__Exercise description__: The listing is to be returned word for word, without its images.

__Records for the task__:
++++++++++

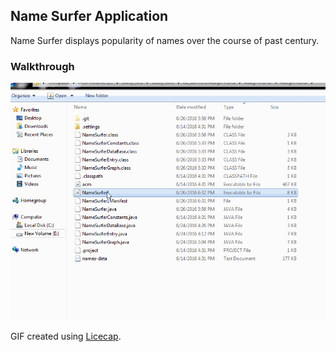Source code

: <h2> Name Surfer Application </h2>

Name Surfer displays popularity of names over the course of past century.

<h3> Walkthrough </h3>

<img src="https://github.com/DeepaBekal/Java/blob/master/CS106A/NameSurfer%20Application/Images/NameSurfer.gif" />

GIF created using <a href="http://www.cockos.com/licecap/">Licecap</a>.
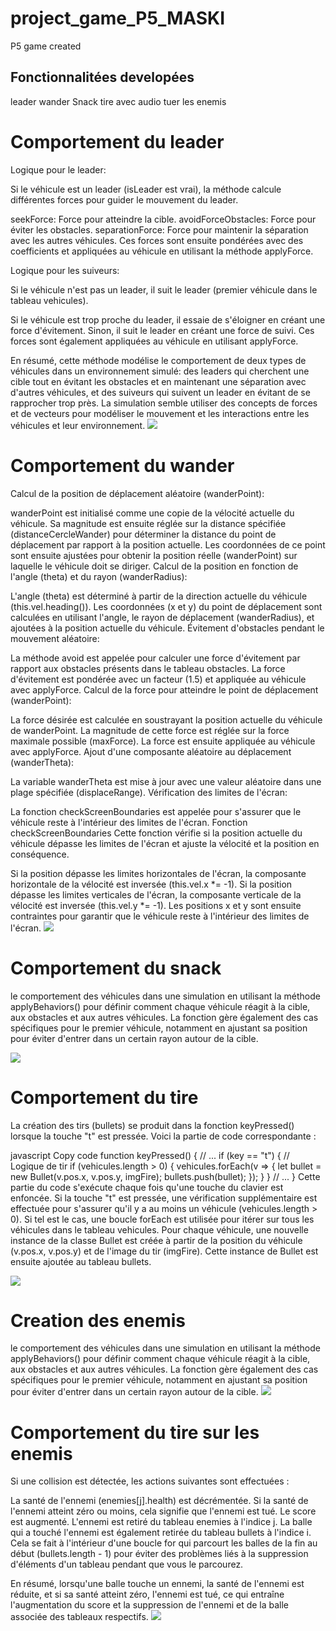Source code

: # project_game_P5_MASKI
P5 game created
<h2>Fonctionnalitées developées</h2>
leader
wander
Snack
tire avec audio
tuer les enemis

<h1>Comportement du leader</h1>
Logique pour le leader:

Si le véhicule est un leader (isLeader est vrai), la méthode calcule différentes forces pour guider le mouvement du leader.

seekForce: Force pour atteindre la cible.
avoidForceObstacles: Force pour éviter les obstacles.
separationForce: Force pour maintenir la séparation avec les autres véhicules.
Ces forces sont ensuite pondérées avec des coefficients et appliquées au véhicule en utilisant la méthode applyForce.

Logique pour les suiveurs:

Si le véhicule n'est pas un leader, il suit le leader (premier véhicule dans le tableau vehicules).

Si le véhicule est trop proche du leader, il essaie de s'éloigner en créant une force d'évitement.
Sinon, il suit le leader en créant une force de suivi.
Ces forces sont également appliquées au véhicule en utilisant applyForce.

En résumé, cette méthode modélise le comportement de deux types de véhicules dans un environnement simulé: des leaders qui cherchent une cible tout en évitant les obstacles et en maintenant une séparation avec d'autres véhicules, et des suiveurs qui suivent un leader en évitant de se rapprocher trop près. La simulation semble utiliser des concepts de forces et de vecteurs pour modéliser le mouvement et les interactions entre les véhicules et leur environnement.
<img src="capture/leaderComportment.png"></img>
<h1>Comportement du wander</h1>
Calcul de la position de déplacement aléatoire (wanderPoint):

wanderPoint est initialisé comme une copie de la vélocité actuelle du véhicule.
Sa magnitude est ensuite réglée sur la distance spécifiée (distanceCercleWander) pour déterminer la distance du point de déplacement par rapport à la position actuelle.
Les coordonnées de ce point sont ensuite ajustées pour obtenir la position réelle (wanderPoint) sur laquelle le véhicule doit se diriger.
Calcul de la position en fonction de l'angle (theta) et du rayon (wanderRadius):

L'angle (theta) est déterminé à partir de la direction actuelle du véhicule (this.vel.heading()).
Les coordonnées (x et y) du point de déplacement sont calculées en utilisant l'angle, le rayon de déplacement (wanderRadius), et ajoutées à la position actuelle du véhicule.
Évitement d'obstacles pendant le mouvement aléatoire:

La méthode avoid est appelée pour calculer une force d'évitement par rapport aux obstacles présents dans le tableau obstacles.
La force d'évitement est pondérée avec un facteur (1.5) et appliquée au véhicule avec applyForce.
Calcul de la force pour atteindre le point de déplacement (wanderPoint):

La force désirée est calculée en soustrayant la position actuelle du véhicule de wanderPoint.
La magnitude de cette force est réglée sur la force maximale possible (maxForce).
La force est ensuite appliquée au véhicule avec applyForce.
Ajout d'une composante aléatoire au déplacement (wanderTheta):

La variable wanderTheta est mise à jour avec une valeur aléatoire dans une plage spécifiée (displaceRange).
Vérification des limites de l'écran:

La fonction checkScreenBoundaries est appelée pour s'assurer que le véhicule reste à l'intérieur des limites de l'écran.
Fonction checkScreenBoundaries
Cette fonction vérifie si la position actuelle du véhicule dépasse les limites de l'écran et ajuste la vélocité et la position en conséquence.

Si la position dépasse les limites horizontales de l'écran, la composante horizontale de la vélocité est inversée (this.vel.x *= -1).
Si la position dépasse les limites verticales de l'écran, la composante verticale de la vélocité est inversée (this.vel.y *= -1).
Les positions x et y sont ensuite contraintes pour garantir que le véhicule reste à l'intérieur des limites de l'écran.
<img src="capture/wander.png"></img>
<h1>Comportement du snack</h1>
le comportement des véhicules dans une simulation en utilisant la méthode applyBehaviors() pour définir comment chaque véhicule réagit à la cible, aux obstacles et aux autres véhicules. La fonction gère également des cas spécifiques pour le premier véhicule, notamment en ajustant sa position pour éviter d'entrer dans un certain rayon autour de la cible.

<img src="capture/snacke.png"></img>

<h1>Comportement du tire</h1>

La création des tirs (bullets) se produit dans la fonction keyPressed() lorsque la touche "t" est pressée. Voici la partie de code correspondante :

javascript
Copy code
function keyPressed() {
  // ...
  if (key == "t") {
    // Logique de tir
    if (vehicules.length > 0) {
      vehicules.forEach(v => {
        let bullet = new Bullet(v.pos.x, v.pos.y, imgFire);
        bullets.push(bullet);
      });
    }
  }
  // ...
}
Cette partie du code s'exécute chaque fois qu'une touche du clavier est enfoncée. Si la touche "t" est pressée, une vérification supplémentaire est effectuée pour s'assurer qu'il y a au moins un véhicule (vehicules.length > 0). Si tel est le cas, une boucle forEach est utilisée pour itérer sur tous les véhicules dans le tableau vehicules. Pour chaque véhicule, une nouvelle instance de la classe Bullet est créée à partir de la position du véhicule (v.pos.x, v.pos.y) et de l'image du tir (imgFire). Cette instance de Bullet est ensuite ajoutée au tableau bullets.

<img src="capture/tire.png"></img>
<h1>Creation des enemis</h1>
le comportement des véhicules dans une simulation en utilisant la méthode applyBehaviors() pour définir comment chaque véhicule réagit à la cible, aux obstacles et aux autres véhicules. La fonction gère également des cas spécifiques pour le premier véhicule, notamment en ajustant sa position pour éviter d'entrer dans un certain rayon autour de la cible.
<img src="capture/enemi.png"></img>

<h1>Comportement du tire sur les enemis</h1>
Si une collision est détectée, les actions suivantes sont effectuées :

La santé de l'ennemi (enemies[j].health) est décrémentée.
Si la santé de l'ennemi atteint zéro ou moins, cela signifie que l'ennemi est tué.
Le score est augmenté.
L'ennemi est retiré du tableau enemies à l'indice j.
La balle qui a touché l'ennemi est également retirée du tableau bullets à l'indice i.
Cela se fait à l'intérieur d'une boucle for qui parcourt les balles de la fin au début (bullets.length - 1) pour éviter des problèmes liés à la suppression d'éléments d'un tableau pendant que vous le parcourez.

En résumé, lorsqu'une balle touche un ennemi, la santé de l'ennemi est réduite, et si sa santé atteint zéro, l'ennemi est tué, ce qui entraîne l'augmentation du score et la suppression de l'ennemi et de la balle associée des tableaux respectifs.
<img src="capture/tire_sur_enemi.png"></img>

++++++++++

__Solution__:
Source code

: <h2> Name Surfer Application </h2>

Name Surfer displays popularity of names over the course of past century.

<h3> Walkthrough </h3>

<img src="https://github.com/DeepaBekal/Java/blob/master/CS106A/NameSurfer%20Application/Images/NameSurfer.gif" />

GIF created using <a href="http://www.cockos.com/licecap/">Licecap</a>.
Source code

: # project_game_P5_MASKI
P5 game created
<h2>Fonctionnalitées developées</h2>
leader
wander
Snack
tire avec audio
tuer les enemis

<h1>Comportement du leader</h1>
Logique pour le leader:

Si le véhicule est un leader (isLeader est vrai), la méthode calcule différentes forces pour guider le mouvement du leader.

seekForce: Force pour atteindre la cible.
avoidForceObstacles: Force pour éviter les obstacles.
separationForce: Force pour maintenir la séparation avec les autres véhicules.
Ces forces sont ensuite pondérées avec des coefficients et appliquées au véhicule en utilisant la méthode applyForce.

Logique pour les suiveurs:

Si le véhicule n'est pas un leader, il suit le leader (premier véhicule dans le tableau vehicules).

Si le véhicule est trop proche du leader, il essaie de s'éloigner en créant une force d'évitement.
Sinon, il suit le leader en créant une force de suivi.
Ces forces sont également appliquées au véhicule en utilisant applyForce.

En résumé, cette méthode modélise le comportement de deux types de véhicules dans un environnement simulé: des leaders qui cherchent une cible tout en évitant les obstacles et en maintenant une séparation avec d'autres véhicules, et des suiveurs qui suivent un leader en évitant de se rapprocher trop près. La simulation semble utiliser des concepts de forces et de vecteurs pour modéliser le mouvement et les interactions entre les véhicules et leur environnement.
<img src="capture/leaderComportment.png"></img>
<h1>Comportement du wander</h1>
Calcul de la position de déplacement aléatoire (wanderPoint):

wanderPoint est initialisé comme une copie de la vélocité actuelle du véhicule.
Sa magnitude est ensuite réglée sur la distance spécifiée (distanceCercleWander) pour déterminer la distance du point de déplacement par rapport à la position actuelle.
Les coordonnées de ce point sont ensuite ajustées pour obtenir la position réelle (wanderPoint) sur laquelle le véhicule doit se diriger.
Calcul de la position en fonction de l'angle (theta) et du rayon (wanderRadius):

L'angle (theta) est déterminé à partir de la direction actuelle du véhicule (this.vel.heading()).
Les coordonnées (x et y) du point de déplacement sont calculées en utilisant l'angle, le rayon de déplacement (wanderRadius), et ajoutées à la position actuelle du véhicule.
Évitement d'obstacles pendant le mouvement aléatoire:

La méthode avoid est appelée pour calculer une force d'évitement par rapport aux obstacles présents dans le tableau obstacles.
La force d'évitement est pondérée avec un facteur (1.5) et appliquée au véhicule avec applyForce.
Calcul de la force pour atteindre le point de déplacement (wanderPoint):

La force désirée est calculée en soustrayant la position actuelle du véhicule de wanderPoint.
La magnitude de cette force est réglée sur la force maximale possible (maxForce).
La force est ensuite appliquée au véhicule avec applyForce.
Ajout d'une composante aléatoire au déplacement (wanderTheta):

La variable wanderTheta est mise à jour avec une valeur aléatoire dans une plage spécifiée (displaceRange).
Vérification des limites de l'écran:

La fonction checkScreenBoundaries est appelée pour s'assurer que le véhicule reste à l'intérieur des limites de l'écran.
Fonction checkScreenBoundaries
Cette fonction vérifie si la position actuelle du véhicule dépasse les limites de l'écran et ajuste la vélocité et la position en conséquence.

Si la position dépasse les limites horizontales de l'écran, la composante horizontale de la vélocité est inversée (this.vel.x *= -1).
Si la position dépasse les limites verticales de l'écran, la composante verticale de la vélocité est inversée (this.vel.y *= -1).
Les positions x et y sont ensuite contraintes pour garantir que le véhicule reste à l'intérieur des limites de l'écran.
<img src="capture/wander.png"></img>
<h1>Comportement du snack</h1>
le comportement des véhicules dans une simulation en utilisant la méthode applyBehaviors() pour définir comment chaque véhicule réagit à la cible, aux obstacles et aux autres véhicules. La fonction gère également des cas spécifiques pour le premier véhicule, notamment en ajustant sa position pour éviter d'entrer dans un certain rayon autour de la cible.

<img src="capture/snacke.png"></img>

<h1>Comportement du tire</h1>

La création des tirs (bullets) se produit dans la fonction keyPressed() lorsque la touche "t" est pressée. Voici la partie de code correspondante :

javascript
Copy code
function keyPressed() {
  // ...
  if (key == "t") {
    // Logique de tir
    if (vehicules.length > 0) {
      vehicules.forEach(v => {
        let bullet = new Bullet(v.pos.x, v.pos.y, imgFire);
        bullets.push(bullet);
      });
    }
  }
  // ...
}
Cette partie du code s'exécute chaque fois qu'une touche du clavier est enfoncée. Si la touche "t" est pressée, une vérification supplémentaire est effectuée pour s'assurer qu'il y a au moins un véhicule (vehicules.length > 0). Si tel est le cas, une boucle forEach est utilisée pour itérer sur tous les véhicules dans le tableau vehicules. Pour chaque véhicule, une nouvelle instance de la classe Bullet est créée à partir de la position du véhicule (v.pos.x, v.pos.y) et de l'image du tir (imgFire). Cette instance de Bullet est ensuite ajoutée au tableau bullets.

<img src="capture/tire.png"></img>
<h1>Creation des enemis</h1>
le comportement des véhicules dans une simulation en utilisant la méthode applyBehaviors() pour définir comment chaque véhicule réagit à la cible, aux obstacles et aux autres véhicules. La fonction gère également des cas spécifiques pour le premier véhicule, notamment en ajustant sa position pour éviter d'entrer dans un certain rayon autour de la cible.
<img src="capture/enemi.png"></img>

<h1>Comportement du tire sur les enemis</h1>
Si une collision est détectée, les actions suivantes sont effectuées :

La santé de l'ennemi (enemies[j].health) est décrémentée.
Si la santé de l'ennemi atteint zéro ou moins, cela signifie que l'ennemi est tué.
Le score est augmenté.
L'ennemi est retiré du tableau enemies à l'indice j.
La balle qui a touché l'ennemi est également retirée du tableau bullets à l'indice i.
Cela se fait à l'intérieur d'une boucle for qui parcourt les balles de la fin au début (bullets.length - 1) pour éviter des problèmes liés à la suppression d'éléments d'un tableau pendant que vous le parcourez.

En résumé, lorsqu'une balle touche un ennemi, la santé de l'ennemi est réduite, et si sa santé atteint zéro, l'ennemi est tué, ce qui entraîne l'augmentation du score et la suppression de l'ennemi et de la balle associée des tableaux respectifs.
<img src="capture/tire_sur_enemi.png"></img>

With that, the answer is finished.